### Data records:
....

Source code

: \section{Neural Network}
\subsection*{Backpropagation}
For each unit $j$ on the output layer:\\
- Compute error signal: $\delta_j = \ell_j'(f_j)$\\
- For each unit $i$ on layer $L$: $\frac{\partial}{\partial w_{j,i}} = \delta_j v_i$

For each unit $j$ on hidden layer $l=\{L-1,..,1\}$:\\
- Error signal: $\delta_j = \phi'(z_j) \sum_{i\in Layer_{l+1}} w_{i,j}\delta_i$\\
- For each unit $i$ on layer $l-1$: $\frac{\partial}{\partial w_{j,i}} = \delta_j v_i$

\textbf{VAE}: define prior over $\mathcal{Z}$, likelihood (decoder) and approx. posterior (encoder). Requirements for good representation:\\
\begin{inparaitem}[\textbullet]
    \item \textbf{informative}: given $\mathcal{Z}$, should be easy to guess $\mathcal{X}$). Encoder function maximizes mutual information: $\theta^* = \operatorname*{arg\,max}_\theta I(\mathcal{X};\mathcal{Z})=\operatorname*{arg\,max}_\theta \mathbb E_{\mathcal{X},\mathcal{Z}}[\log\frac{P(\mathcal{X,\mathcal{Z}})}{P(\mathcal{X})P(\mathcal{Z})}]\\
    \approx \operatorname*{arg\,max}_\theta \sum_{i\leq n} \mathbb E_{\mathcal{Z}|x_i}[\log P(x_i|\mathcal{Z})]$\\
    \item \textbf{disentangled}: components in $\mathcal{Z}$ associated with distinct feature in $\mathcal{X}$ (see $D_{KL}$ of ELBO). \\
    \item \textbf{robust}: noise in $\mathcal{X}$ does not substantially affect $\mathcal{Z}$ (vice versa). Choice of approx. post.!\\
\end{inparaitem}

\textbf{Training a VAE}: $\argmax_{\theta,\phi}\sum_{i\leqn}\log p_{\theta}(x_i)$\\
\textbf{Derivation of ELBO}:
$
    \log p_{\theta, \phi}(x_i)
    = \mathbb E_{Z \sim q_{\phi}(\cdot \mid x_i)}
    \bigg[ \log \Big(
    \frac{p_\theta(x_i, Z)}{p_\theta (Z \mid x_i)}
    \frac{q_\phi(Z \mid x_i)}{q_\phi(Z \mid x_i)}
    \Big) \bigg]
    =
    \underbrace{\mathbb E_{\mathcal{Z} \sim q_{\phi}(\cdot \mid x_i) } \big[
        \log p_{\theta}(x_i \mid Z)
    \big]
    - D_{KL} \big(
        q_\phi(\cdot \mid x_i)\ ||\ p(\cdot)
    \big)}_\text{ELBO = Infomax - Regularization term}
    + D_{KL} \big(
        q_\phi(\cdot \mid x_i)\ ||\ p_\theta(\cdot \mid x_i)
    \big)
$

....

### TASK INSTRUCTIONS:
Repeat all of the data exactly.

### COMPLETED EXERCISE:
Source code

: \section{Neural Network}
\subsection*{Backpropagation}
For each unit $j$ on the output layer:\\
- Compute error signal: $\delta_j = \ell_j'(f_j)$\\
- For each unit $i$ on layer $L$: $\frac{\partial}{\partial w_{j,i}} = \delta_j v_i$

For each unit $j$ on hidden layer $l=\{L-1,..,1\}$:\\
- Error signal: $\delta_j = \phi'(z_j) \sum_{i\in Layer_{l+1}} w_{i,j}\delta_i$\\
- For each unit $i$ on layer $l-1$: $\frac{\partial}{\partial w_{j,i}} = \delta_j v_i$

\textbf{VAE}: define prior over $\mathcal{Z}$, likelihood (decoder) and approx. posterior (encoder). Requirements for good representation:\\
\begin{inparaitem}[\textbullet]
    \item \textbf{informative}: given $\mathcal{Z}$, should be easy to guess $\mathcal{X}$). Encoder function maximizes mutual information: $\theta^* = \operatorname*{arg\,max}_\theta I(\mathcal{X};\mathcal{Z})=\operatorname*{arg\,max}_\theta \mathbb E_{\mathcal{X},\mathcal{Z}}[\log\frac{P(\mathcal{X,\mathcal{Z}})}{P(\mathcal{X})P(\mathcal{Z})}]\\
    \approx \operatorname*{arg\,max}_\theta \sum_{i\leq n} \mathbb E_{\mathcal{Z}|x_i}[\log P(x_i|\mathcal{Z})]$\\
    \item \textbf{disentangled}: components in $\mathcal{Z}$ associated with distinct feature in $\mathcal{X}$ (see $D_{KL}$ of ELBO). \\
    \item \textbf{robust}: noise in $\mathcal{X}$ does not substantially affect $\mathcal{Z}$ (vice versa). Choice of approx. post.!\\
\end{inparaitem}

\textbf{Training a VAE}: $\argmax_{\theta,\phi}\sum_{i\leqn}\log p_{\theta}(x_i)$\\
\textbf{Derivation of ELBO}:
$
    \log p_{\theta, \phi}(x_i)
    = \mathbb E_{Z \sim q_{\phi}(\cdot \mid x_i)}
    \bigg[ \log \Big(
    \frac{p_\theta(x_i, Z)}{p_\theta (Z \mid x_i)}
    \frac{q_\phi(Z \mid x_i)}{q_\phi(Z \mid x_i)}
    \Big) \bigg]
    =
    \underbrace{\mathbb E_{\mathcal{Z} \sim q_{\phi}(\cdot \mid x_i) } \big[
        \log p_{\theta}(x_i \mid Z)
    \big]
    - D_{KL} \big(
        q_\phi(\cdot \mid x_i)\ ||\ p(\cdot)
    \big)}_\text{ELBO = Infomax - Regularization term}
    + D_{KL} \big(
        q_\phi(\cdot \mid x_i)\ ||\ p_\theta(\cdot \mid x_i)
    \big)
$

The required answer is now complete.